===== LISTED ENTRIES =====

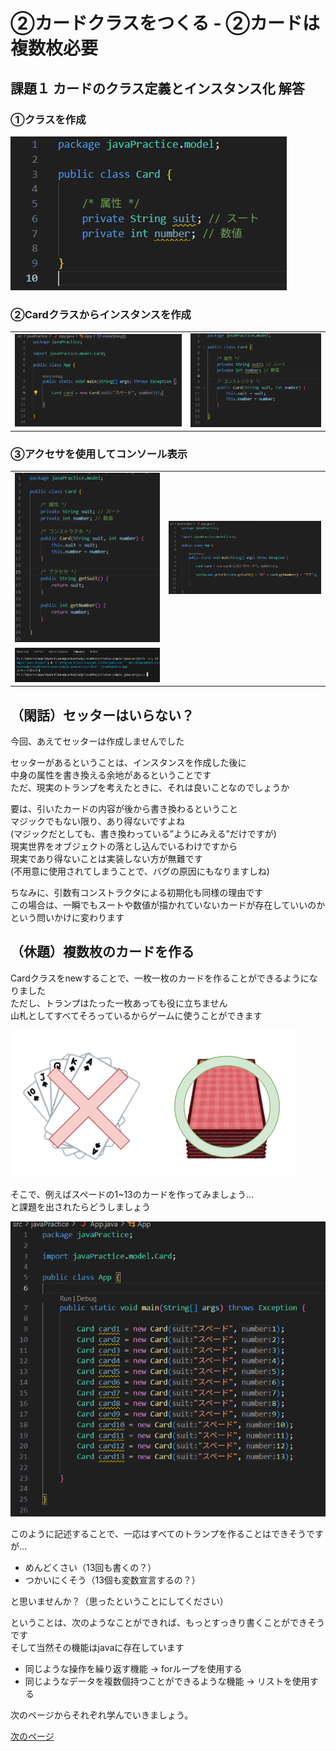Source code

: # ②カードクラスをつくる - ②カードは複数枚必要

## 課題１ カードのクラス定義とインスタンス化 解答

### ①クラスを作成

![image](../Images/02_02_01.png)

### ②Cardクラスからインスタンスを作成

|||
|---|---|
|![image](../Images/02_02_02.png)|![image](../Images/02_02_03.png)|

### ③アクセサを使用してコンソール表示

|||
|---|---|
|![image](../Images/02_02_04.png)|![image](../Images/02_02_05.png)|
|![image](../Images/02_02_06.png)||

## （閑話）セッターはいらない？

今回、あえてセッターは作成しませんでした  

セッターがあるということは、インスタンスを作成した後に  
中身の属性を書き換える余地があるということです  
ただ、現実のトランプを考えたときに、それは良いことなのでしょうか

要は、引いたカードの内容が後から書き換わるということ  
マジックでもない限り、あり得ないですよね  
(マジックだとしても、書き換わっている”ようにみえる”だけですが)  
現実世界をオブジェクトの落とし込んでいるわけですから  
現実であり得ないことは実装しない方が無難です  
(不用意に使用されてしまうことで、バグの原因にもなりますしね)

ちなみに、引数有コンストラクタによる初期化も同様の理由です  
この場合は、一瞬でもスートや数値が描かれていないカードが存在していいのか  
という問いかけに変わります

## （休題）複数枚のカードを作る

Cardクラスをnewすることで、一枚一枚のカードを作ることができるようになりました  
ただし、トランプはたった一枚あっても役に立ちません  
山札としてすべてそろっているからゲームに使うことができます  

![image](../Images/02_02_10.png)

そこで、例えばスペードの1~13のカードを作ってみましょう...  
と課題を出されたらどうしましょう

![image](../Images/02_02_11.png)

このように記述することで、一応はすべてのトランプを作ることはできそうですが...  

  * めんどくさい（13回も書くの？）
  * つかいにくそう（13個も変数宣言するの？）

と思いませんか？（思ったということにしてください）　　

ということは、次のようなことができれば、もっとすっきり書くことができそうです  
そして当然その機能はjavaに存在しています

  * 同じような操作を繰り返す機能 → forループを使用する
  * 同じようなデータを複数個持つことができるような機能 → リストを使用する

次のページからそれぞれ学んでいきましょう。

[次のページ](./02_03.md)
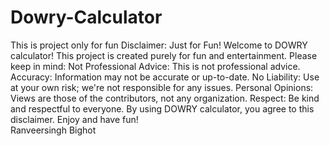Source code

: # Dowry-Calculator
This is project only for fun
Disclaimer: Just for Fun!  Welcome to DOWRY calculator! This project is created purely for fun and entertainment. Please keep in mind:  Not Professional Advice: This is not professional advice. Accuracy: Information may not be accurate or up-to-date. No Liability: Use at your own risk; we're not responsible for any issues. Personal Opinions: Views are those of the contributors, not any organization. Respect: Be kind and respectful to everyone. By using DOWRY calculator, you agree to this disclaimer. Enjoy and have fun!  
Ranveersingh Bighot
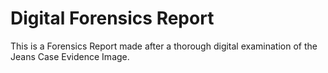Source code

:# Digital Forensics Report
This is a Forensics Report made after a thorough digital examination of the Jeans Case Evidence Image.
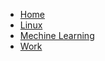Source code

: - [Home](/python/)
- [Linux](/linux/)
- [Mechine Learning](/ml/)
- [Work](/product/)
<!-- - [Profile](/profile/) -->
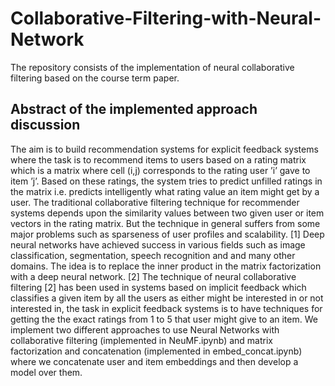 # Collaborative-Filtering-with-Neural-Network

The repository consists of the implementation of neural collaborative filtering based on the course term paper.
 
## Abstract of the implemented approach discussion

The aim is to build recommendation systems for explicit feedback systems where the task
is to recommend items to users based on a rating matrix which is a matrix where cell (i,j) corresponds
to the rating user ’i’ gave to item ’j’. Based on these ratings, the system tries to predict unfilled
ratings in the matrix i.e. predicts intelligently what rating value an item might get by a user. The
traditional collaborative filtering technique for recommender systems depends upon the similarity
values between two given user or item vectors in the rating matrix. But the technique in general
suffers from some major problems such as sparseness of user profiles and scalability. [1] Deep neural
networks have achieved success in various fields such as image classification, segmentation, speech
recognition and and many other domains. The idea is to replace the inner product in the matrix
factorization with a deep neural network. [2] The technique of neural collaborative filtering [2] has been
used in systems based on implicit feedback which classifies a given item by all the users as either
might be interested in or not interested in, the task in explicit feedback systems is to have techniques
for getting the the exact ratings from 1 to 5 that user might give to an item. We implement two different
approaches to use Neural Networks with collaborative filtering (implemented in NeuMF.ipynb) and matrix factorization and concatenation (implemented in embed_concat.ipynb) where we
concatenate user and item embeddings and then develop a model over them.
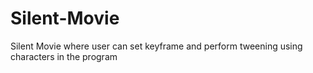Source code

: # Silent-Movie
Silent Movie where user can set keyframe and perform tweening using characters in the program
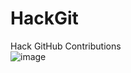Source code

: # HackGit
Hack GitHub Contributions
<br>
![image](https://github.com/declick/HackGit/assets/36468501/d557b071-431d-437f-84f6-5533bcab23f6)

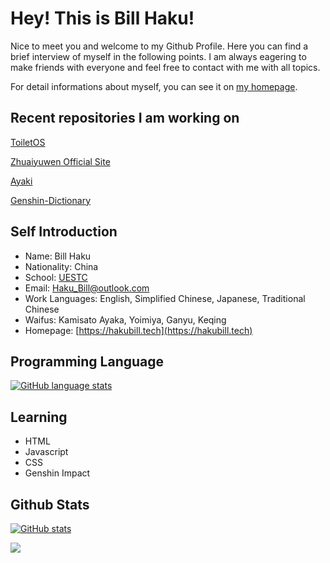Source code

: # Hey! This is Bill Haku!

Nice to meet you and welcome to my Github Profile. Here you can find a brief interview of myself
in the following points. I am always eagering to make friends with everyone and feel free to
contact with me with all topics.

For detail informations about myself, you can see it on [my homepage](https://hakubill.tech/post/about_me/).

## Recent repositories I am working on

[ToiletOS](https://github.com/Bill-Haku/toiletos)

[Zhuaiyuwen Official Site](https://github.com/Bill-Haku/Bill-Haku.github.io)

[Ayaki](https://github.com/Bill-Haku/AyakiBot)

[Genshin-Dictionary](https://github.com/Bill-Haku/genshin-langdata)

## Self Introduction

- Name: Bill Haku
- Nationality: China
- School: [UESTC](https://www.uestc.edu.cn)
- Email: Haku_Bill@outlook.com
- Work Languages: English, Simplified Chinese, Japanese, Traditional Chinese
- Waifus: Kamisato Ayaka, Yoimiya, Ganyu, Keqing
- Homepage: [https://hakubill.tech](https://hakubill.tech)

## Programming Language

[![GitHub language stats](https://github-readme-stats.vercel.app/api/top-langs/?username=Bill-Haku)](https://github.com/Bill-Haku)

## Learning

- HTML
- Javascript
- CSS
- Genshin Impact

## Github Stats

[![GitHub stats](https://github-readme-stats.vercel.app/api?username=Bill-Haku&show_icons=true)](https://github.com/Bill-Haku)

<img src="https://ghchart.rshah.org/Bill-Haku" />

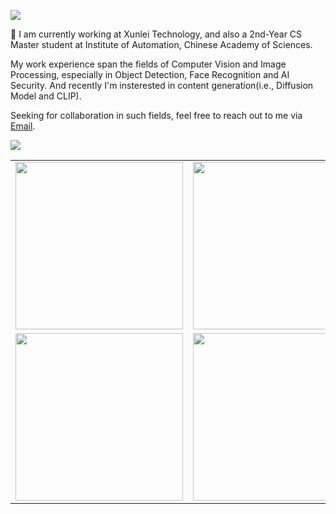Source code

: [![](https://img.shields.io/badge/LinkedIn-0077B5?style=for-the-badge&logo=linkedin&logoColor=white)](https://www.linkedin.com/in/%E6%B5%B7%E6%B6%8C-%E5%AD%99-052ba8a5/)

👋 I am currently working at Xunlei Technology, and also a 2nd-Year CS Master student at Institute of Automation, Chinese Academy of Sciences.

My work experience span the fields of Computer Vision and Image Processing, especially in Object Detection, Face Recognition and AI Security.
And recently I'm insterested in content generation(i.e., Diffusion Model and CLIP).

Seeking for collaboration in such fields, feel free to reach out to me via [Email](buptmsg@gmail.com).

![](https://github-readme-stats-one-bice.vercel.app/api?username=tabsun&show_icons=true&include_all_commits=true&count_private=true&role=OWNER,ORGANIZATION_MEMBER,COLLABORATOR)

<table style="margin-left:auto; margin-right:auto;">
  <tr>
    <td><img src="https://github.com/tabsun/DualTask-End2end-PPDet/blob/master/on_road_fast.gif" width=268px></td>
    <td><img src="https://wx2.sinaimg.cn/mw1024/89ef5361ly1fryzwf5m7uj20e80e80wo.jpg" width=268px></td>
    <td><img src="https://wx1.sinaimg.cn/mw1024/89ef5361ly1fryzxsnqg9j20e80e8n0k.jpg" width=268px></td>
  </tr>
  <tr>
    <td><img src="https://wx3.sinaimg.cn/mw1024/89ef5361ly1fsc9lppimgj20j20j1af1.jpg" width=268px></td>
    <td><img src="https://wx4.sinaimg.cn/mw1024/89ef5361ly1fsc9lpf35ej20fu0fu0wn.jpg" width=268px></td>
    <td><img src="https://wx3.sinaimg.cn/mw1024/89ef5361ly1fsc9m8hklbj20fu0fugno.jpg" width=268px></td>
  </tr>
</table>
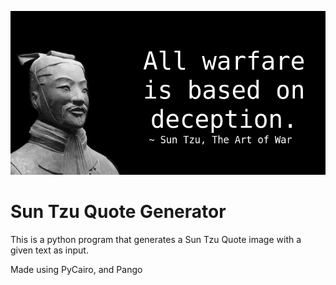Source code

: ![Sun Tzu Quote Image](header.png)

# Sun Tzu Quote Generator

This is a python program that generates a Sun Tzu Quote image with a given text as input.

Made using PyCairo, and Pango
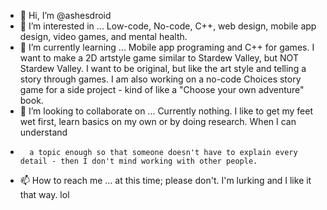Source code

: - 👋 Hi, I’m @ashesdroid
- 👀 I’m interested in ... Low-code, No-code, C++, web design, mobile app design, video games, and mental health.
- 🌱 I’m currently learning ... Mobile app programing and C++ for games. I want to make a 2D artstyle game similar to Stardew Valley, but NOT Stardew Valley.
        I want to be original, but like the art style and telling a story through games. I am also working on a no-code Choices story game for a side project - kind of like
        a "Choose your own adventure" book.
- 💞️ I’m looking to collaborate on ... Currently nothing. I like to get my feet wet first, learn basics on my own or by doing research. When I can understand
-       a topic enough so that someone doesn't have to explain every detail - then I don't mind working with other people.
- 📫 How to reach me ... at this time; please don't. I'm lurking and I like it that way. lol

<!---
ashesdroid/ashesdroid is a ✨ special ✨ repository because its `README.md` (this file) appears on your GitHub profile.
You can click the Preview link to take a look at your changes.
--->
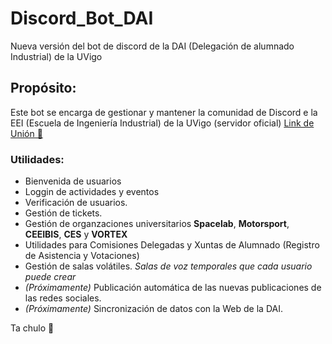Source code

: # Discord_Bot_DAI
Nueva versión del bot de discord de la DAI (Delegación de alumnado Industrial) de la UVigo

## Propósito:
Este bot se encarga de gestionar y mantener la comunidad de Discord e la EEI (Escuela de Ingeniería Industrial) de la UVigo (servidor oficial)
[Link de Unión 🥹](https://discord.gg/unXsWF4EVg)

### Utilidades:
- Bienvenida de usuarios
- Loggin de actividades y eventos
- Verificación de usuarios.
- Gestión de tickets.
- Gestión de organzaciones universitarios **Spacelab**, **Motorsport**, **CEEIBIS**, **CES** y **VORTEX**
- Utilidades para Comisiones Delegadas y Xuntas de Alumnado (Registro de Asistencia y Votaciones)
- Gestión de salas volátiles. *Salas de voz temporales que cada usuario puede crear*
- *(Próximamente)* Publicación automática de las nuevas publicaciones de las redes sociales. 
- *(Próximamente)* Sincronización de datos con la Web de la DAI.

Ta chulo 👀
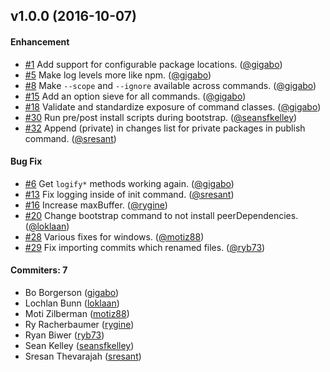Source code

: ## v1.0.0 (2016-10-07)

#### Enhancement
  * [#1](https://github.com/asini/asini/pull/1) Add support for configurable package locations. ([@gigabo](https://github.com/gigabo))
  * [#5](https://github.com/asini/asini/pull/5) Make log levels more like npm. ([@gigabo](https://github.com/gigabo))
  * [#8](https://github.com/asini/asini/pull/8) Make `--scope` and `--ignore` available across commands. ([@gigabo](https://github.com/gigabo))
  * [#15](https://github.com/asini/asini/pull/15) Add an option sieve for all commands.  ([@gigabo](https://github.com/gigabo))
  * [#18](https://github.com/asini/asini/pull/18) Validate and standardize exposure of command classes.  ([@gigabo](https://github.com/gigabo))
  * [#30](https://github.com/asini/asini/pull/30) Run pre/post install scripts during bootstrap. ([@seansfkelley](https://github.com/seansfkelley))
  * [#32](https://github.com/asini/asini/pull/32) Append (private) in changes list for private packages in publish command. ([@sresant](https://github.com/sresant))

#### Bug Fix
  * [#6](https://github.com/asini/asini/pull/6) Get `logify*` methods working again. ([@gigabo](https://github.com/gigabo))
  * [#13](https://github.com/asini/asini/pull/13) Fix logging inside of init command.  ([@sresant](https://github.com/sresant))
  * [#16](https://github.com/asini/asini/pull/16) Increase maxBuffer.  ([@rygine](https://github.com/rygine))
  * [#20](https://github.com/asini/asini/pull/20) Change bootstrap command to not install peerDependencies.  ([@loklaan](https://github.com/loklaan))
  * [#28](https://github.com/asini/asini/pull/28) Various fixes for windows. ([@motiz88](https://github.com/motiz88))
  * [#29](https://github.com/asini/asini/pull/29) Fix importing commits which renamed files. ([@ryb73](https://github.com/ryb73))


#### Commiters: 7
- Bo Borgerson ([gigabo](https://github.com/gigabo))
- Lochlan Bunn ([loklaan](https://github.com/loklaan))
- Moti Zilberman ([motiz88](https://github.com/motiz88))
- Ry Racherbaumer ([rygine](https://github.com/rygine))
- Ryan Biwer ([ryb73](https://github.com/ryb73))
- Sean Kelley ([seansfkelley](https://github.com/seansfkelley))
- Sresan Thevarajah ([sresant](https://github.com/sresant))
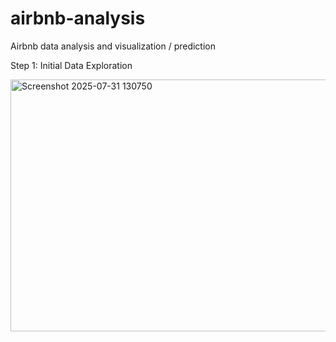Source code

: # airbnb-analysis
Airbnb data analysis and visualization / prediction

Step 1: Initial Data Exploration

<img width="1436" height="403" alt="Screenshot 2025-07-31 130750" src="https://github.com/user-attachments/assets/d505cfce-b760-48d1-8045-56b3045c4366" />
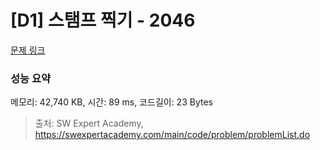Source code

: # [D1] 스탬프 찍기 - 2046 

[문제 링크](https://swexpertacademy.com/main/code/problem/problemDetail.do?contestProbId=AV5QKdT6AyYDFAUq) 

### 성능 요약

메모리: 42,740 KB, 시간: 89 ms, 코드길이: 23 Bytes



> 출처: SW Expert Academy, https://swexpertacademy.com/main/code/problem/problemList.do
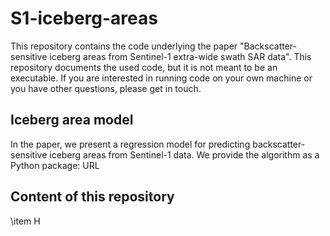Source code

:# S1-iceberg-areas

This repository contains the code underlying the paper "Backscatter-sensitive iceberg areas from Sentinel-1 extra-wide swath SAR data". This repository documents the used code, but it is not meant to be an executable. If you are interested in running code on your own machine or you have other questions, please get in touch.

## Iceberg area model

In the paper, we present a regression model for predicting backscatter-sensitive iceberg areas from Sentinel-1 data. We provide the algorithm as a Python package: URL

## Content of this repository

\item H
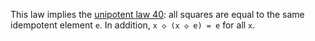 This law implies the [unipotent law 40](https://teorth.github.io/equational_theories/implications/?40): all squares are equal to the same idempotent element `e`.  In addition, `x ◇ (x ◇ e) = e` for all `x`.

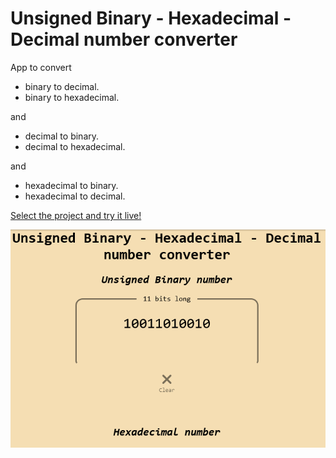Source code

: # Unsigned Binary - Hexadecimal - Decimal number converter

App to convert

- binary to decimal.
- binary to hexadecimal.

and

- decimal to binary.
- decimal to hexadecimal.

and

- hexadecimal to binary.
- hexadecimal to decimal.

[Select the project and try it live!](https://new-af.github.io/)

<img src="assets/1 react redux 4 binary hex decimal.png" alt="preview image of live app"/>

=====

◆ YOUR TASK ◆
Every line in the records above that contains the word "repository" should be copied out.

◆ EXERCISE SOLUTION ◆
The repository consists of the implementation of neural collaborative filtering based on the course term paper.
ashesdroid/ashesdroid is a ✨ special ✨ repository because its `README.md` (this file) appears on your GitHub profile.
This repository contains the code underlying the paper "Backscatter-sensitive iceberg areas from Sentinel-1 extra-wide swath SAR data". This repository documents the used code, but it is not meant to be an executable. If you are interested in running code on your own machine or you have other questions, please get in touch.
## Content of this repository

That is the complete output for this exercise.